Anyone in the room, he said, could become a science fiction writer (or perhaps he said "science fiction author", or maybe "write a science fiction novel"). The problem, he said, is that "you all have lives" (or, he added when some of us denied it, "you've already given your life to something else"). It's very hard, he said, to write a novel and get it published if you're just sort of doing it to check off that box on your list of Life Goals; but if you're willing to start out by getting some short stories published in the magazines, get your name known, make some contacts, and then do the novel, it's not that hard. A little harder than in the past, maybe (he's been writing for like forty years!), but only a little.

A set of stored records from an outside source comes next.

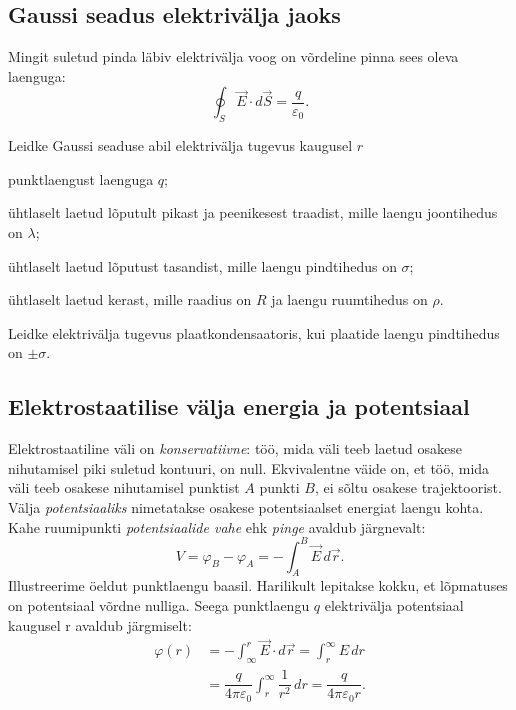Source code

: \documentclass[a4paper,11pt,twocolumn]{article}
\begin{document}
\subsection{Gaussi seadus elektrivälja jaoks}
Mingit suletud pinda läbiv elektrivälja voog on võrdeline pinna sees oleva laenguga:
\begin{equation*}
    \oint_S\vec{E}\cdot d\vec{S}=\frac{q}{\varepsilon_0} \tag{I Maxwelli võrrand}.
\end{equation*}
\begin{question}
    Leidke Gaussi seaduse abil elektrivälja tugevus kaugusel $r$
    \begin{subquestion}
    \item punktlaengust laenguga \( q \);
    \item ühtlaselt laetud lõputult pikast ja peenikesest traadist, mille laengu joontihedus on $\lambda$;
    \item ühtlaselt laetud lõputust tasandist, mille laengu pindtihedus on $\sigma$;
    \item ühtlaselt laetud kerast, mille raadius on $R$ ja laengu ruumtihedus on $\rho$.
    \end{subquestion}
\end{question}

\begin{question}
    Leidke elektrivälja tugevus plaatkondensaatoris, kui plaatide laengu pindtihedus on $\pm\sigma$.
\end{question}

\subsection{Elektrostaatilise välja energia ja potentsiaal}
Elektrostaatiline väli on \textit{konservatiivne}: töö, mida väli teeb laetud osakese nihutamisel piki suletud kontuuri, on null. Ekvivalentne väide on, et töö, mida väli teeb osakese nihutamisel punktist \( A \) punkti \( B \), ei sõltu osakese trajektoorist. Välja \textit{potentsiaaliks} nimetatakse osakese potentsiaalset energiat laengu kohta. Kahe ruumipunkti \textit{potentsiaalide vahe} ehk \textit{pinge} avaldub järgnevalt:
\[ V=\varphi_B-\varphi_A=-\int_{A}^{B} \vec{E}\, d\vec{r}.\]
Illustreerime öeldut punktlaengu baasil. Harilikult lepitakse kokku, et lõpmatuses on potentsiaal võrdne nulliga. Seega punktlaengu \( q \) elektrivälja potentsiaal kaugusel r avaldub järgmiselt:
\begin{align*}
\varphi(r)&=-\int_{\infty}^{r}\vec{E}\cdot d\vec{r}=\int_{r}^{\infty}{E}\, dr\\
&=\dfrac{q}{4\pi\varepsilon_0}\int_{r}^{\infty}\dfrac{1}{r^2}\, dr=\dfrac{q}{4\pi\varepsilon_0 r}.
\end{align*}
\end{document}
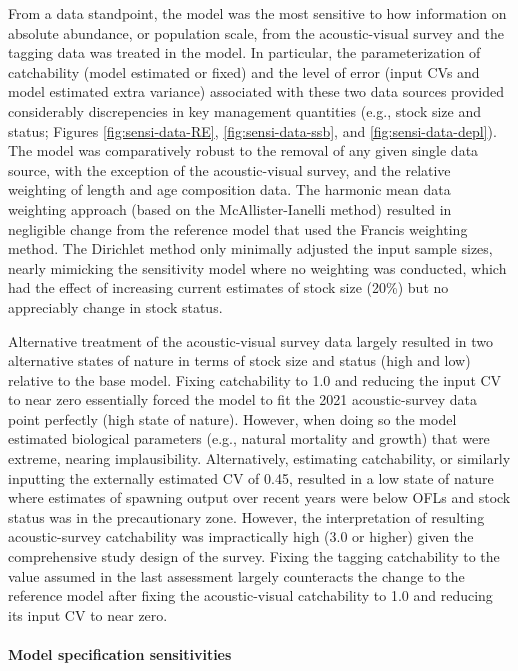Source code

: \documentclass[11pt,
  english,
  letterpaper,
]{article}
\begin{document}
From a data standpoint, the model was the most sensitive to how information on absolute abundance, or population scale, from the acoustic-visual survey and the tagging data was treated in the model. In particular, the parameterization of catchability (model estimated or fixed) and the level of error (input CVs and model estimated extra variance) associated with these two data sources provided considerably discrepencies in key management quantities (e.g., stock size and status; Figures \ref{fig:sensi-data-RE}, \ref{fig:sensi-data-ssb}, and \ref{fig:sensi-data-depl}). The model was comparatively robust to the removal of any given single data source, with the exception of the acoustic-visual survey, and the relative weighting of length and age composition data. The harmonic mean data weighting approach (based on the McAllister-Ianelli method) resulted in negligible change from the reference model that used the Francis weighting method. The Dirichlet method only minimally adjusted the input sample sizes, nearly mimicking the sensitivity model where no weighting was conducted, which had the effect of increasing current estimates of stock size (20\%) but no appreciably change in stock status.

Alternative treatment of the acoustic-visual survey data largely resulted in two alternative states of nature in terms of stock size and status (high and low) relative to the base model. Fixing catchability to 1.0 and reducing the input CV to near zero essentially forced the model to fit the 2021 acoustic-survey data point perfectly (high state of nature). However, when doing so the model estimated biological parameters (e.g., natural mortality and growth) that were extreme, nearing implausibility. Alternatively, estimating catchability, or similarly inputting the externally estimated CV of 0.45, resulted in a low state of nature where estimates of spawning output over recent years were below OFLs and stock status was in the precautionary zone. However, the interpretation of resulting acoustic-survey catchability was impractically high (3.0 or higher) given the comprehensive study design of the survey. Fixing the tagging catchability to the value assumed in the last assessment largely counteracts the change to the reference model after fixing the acoustic-visual catchability to 1.0 and reducing its input CV to near zero.

\hypertarget{model-specification-sensitivities}{%
\paragraph{Model specification sensitivities}\label{model-specification-sensitivities}}
\end{document}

(Maybe I'll send off a couple stories to the magazines again; it's been years since I tried that. Who has envelopes?)

So we finished up our desserts and went back to the auditorium for the readings. Vinge read his very short story "Win a Nobel Prize!" (which appeared in Nature, and which I can sometimes find the full text of in Google, and sometimes I get a Nature "please pay us for access" page; very odd). Various other people read other things. I read the excerpt from Greg Bear's "Blood Music" where one of the last humans on Earth is talking to the noosphere, and the uploaded versions of her friends and relatives are urging her to come join them, but she can't bring herself (innovation, see?). People seemed to enjoy it. Someone read from "Player Piano", and someone read from Amis's "Time's Arrow", and someone read from a Harry Potter book. Someone read from Sawyer's "Humans" (the sequel to "Hominids", which I think I once started but trailed off on).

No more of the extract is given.